The sleepsacks are originally a Danish design concept to eliminate the risk of the bedclothes covering the baby’s head—the baby does not kick off the bedclothes and get cold and at the same time they don’t get too hot. Thus allowing the parents a slightly better night’s sleep, too. Also, this is the time when the baby does most of its growing, so the organs need to release heat to allow them to rest and grow. If the babies are comfortable, not too hot or too cold, then their bodies can function better. The blanket allows the baby to be swaddled, a wrapping method that is still very much a favorite of midwives. It also keeps the baby more comfortable during nursing, as inevitably the baby’s head rests in the crook of the arm and it can get very hot, skin to skin. The pajamas have a button on the booties so they can be removed if desired and won’t get lost it the baby kicks them off. Also, the closer to the skin, the better the technology of the fabric functions.
What inspired you to create the sleepsack, pajamas and blanket?
Seeing parents suffer from SIDS and sleep deprivation and other temperature-related issues with new babies, along with the inspiration that NASA brings to space travel.
What was the big aha! you had while creating this product?
My eureka moment was when I finally found the technology online and had a textile designer ready to work with me and put it all together.
Can you describe your creative process?
Solve a problem with an idea, as it’s no good creating something that nobody needs. Search for the problems and frustrations of everyday living then look at how they can be solved.
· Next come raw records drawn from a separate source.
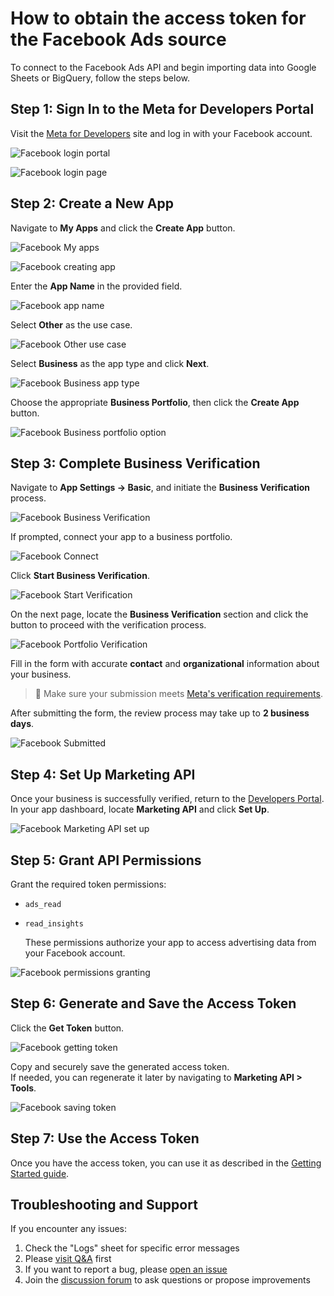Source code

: # How to obtain the access token for the Facebook Ads source

To connect to the Facebook Ads API and begin importing data into Google Sheets or BigQuery, follow the steps below.

## Step 1: Sign In to the Meta for Developers Portal

Visit the [Meta for Developers](https://developers.facebook.com/) site and log in with your Facebook account.

![Facebook login portal](res/facebook_login_portal.png)

![Facebook login page](res/facebook_login.png)

## Step 2: Create a New App

Navigate to **My Apps** and click the **Create App** button.

![Facebook My apps](res/facebook_myapps.png)

![Facebook creating app](res/facebook_createapp.png)

Enter the **App Name** in the provided field.

![Facebook app name](res/facebook_appname.png)

Select **Other** as the use case.  

![Facebook Other use case](res/facebook_other.png)

Select **Business** as the app type and click **Next**.  

![Facebook Business app type](res/facebook_business.png)

Choose the appropriate **Business Portfolio**, then click the **Create App** button.  

![Facebook Business portfolio option](res/facebook_portfolio.png)

## Step 3: Complete Business Verification

Navigate to **App Settings → Basic**, and initiate the **Business Verification** process.

![Facebook Business Verification](res/facebook_verification.png)

If prompted, connect your app to a business portfolio.

![Facebook Connect](res/facebook_connect.png)

Click **Start Business Verification**.  

![Facebook Start Verification](res/facebook_start_verification.png)

On the next page, locate the **Business Verification** section and click the button to proceed with the verification process.  

![Facebook Portfolio Verification](res/facebook_portver.png)

Fill in the form with accurate **contact** and **organizational** information about your business.

> 📌 Make sure your submission meets [Meta's verification requirements](https://business.facebook.com/business/help/159334372093366).

After submitting the form, the review process may take up to **2 business days**.  

![Facebook Submitted](res/facebook_submitted.png)

## Step 4: Set Up Marketing API

Once your business is successfully verified, return to the [Developers Portal](https://developers.facebook.com/).  
In your app dashboard, locate **Marketing API** and click **Set Up**.  

![Facebook Marketing API set up](res/facebook_setup.png)

## Step 5: Grant API Permissions

Grant the required token permissions:

- `ads_read`  
- `read_insights`  

   These permissions authorize your app to access advertising data from your Facebook account.  

![Facebook permissions granting](res/facebook_checkbox.png)

## Step 6: Generate and Save the Access Token

Click the **Get Token** button.

![Facebook getting token](res/facebook_gettoken.png)

Copy and securely save the generated access token.  
    If needed, you can regenerate it later by navigating to **Marketing API > Tools**.

![Facebook saving token](res/facebook_token.png)

## Step 7: Use the Access Token

Once you have the access token, you can use it as described in the [Getting Started guide](GETTING_STARTED.md).

## Troubleshooting and Support

If you encounter any issues:

1. Check the "Logs" sheet for specific error messages
2. Please [visit Q&A](https://github.com/OWOX/owox-data-marts/discussions/categories/q-a) first
3. If you want to report a bug, please [open an issue](https://github.com/OWOX/owox-data-marts/issues)
4. Join the [discussion forum](https://github.com/OWOX/owox-data-marts/discussions) to ask questions or propose improvements
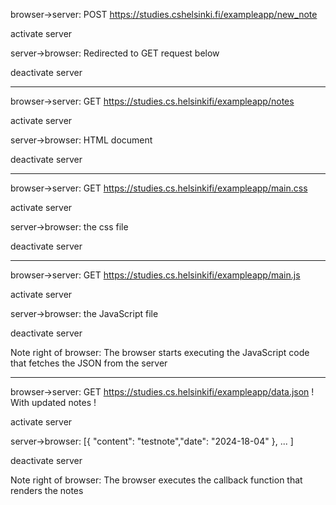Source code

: browser->server: POST https://studies.cshelsinki.fi/exampleapp/new_note

activate server

server->browser: Redirected to GET request below
 
deactivate server

----------------------------------------------------------------

browser->server: GET https://studies.cs.helsinkifi/exampleapp/notes

activate server

server->browser: HTML document

deactivate server

----------------------------------------------------------------

browser->server: GET https://studies.cs.helsinkifi/exampleapp/main.css

activate server

server->browser: the css file

deactivate server

----------------------------------------------------------------

browser->server: GET https://studies.cs.helsinkifi/exampleapp/main.js

activate server

server->browser: the JavaScript file

deactivate server

Note right of browser: The browser starts executing the JavaScript code that fetches the JSON from the server

----------------------------------------------------------------

browser->server: GET https://studies.cs.helsinkifi/exampleapp/data.json ! With updated notes !

activate server

server->browser: [{ "content": "testnote","date": "2024-18-04" }, ... ]

deactivate server

Note right of browser: The browser executes the callback function that renders the notes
What do you love about what you do?
Everything, I can’t believe I am lucky enough to color-in for a living.
How would you sum up your aesthetic/design philosophy?
Always look for the big idea in everything.
What are you working on next?
That is the beauty of what I do, it could be anything from fashion to chocolate to lingerie.
What would you like to do other than your current occupation?
I would have loved to have been a doctor or surgeon. I’m fascinated by the function of the human body—from mind to basics, best design job on the planet.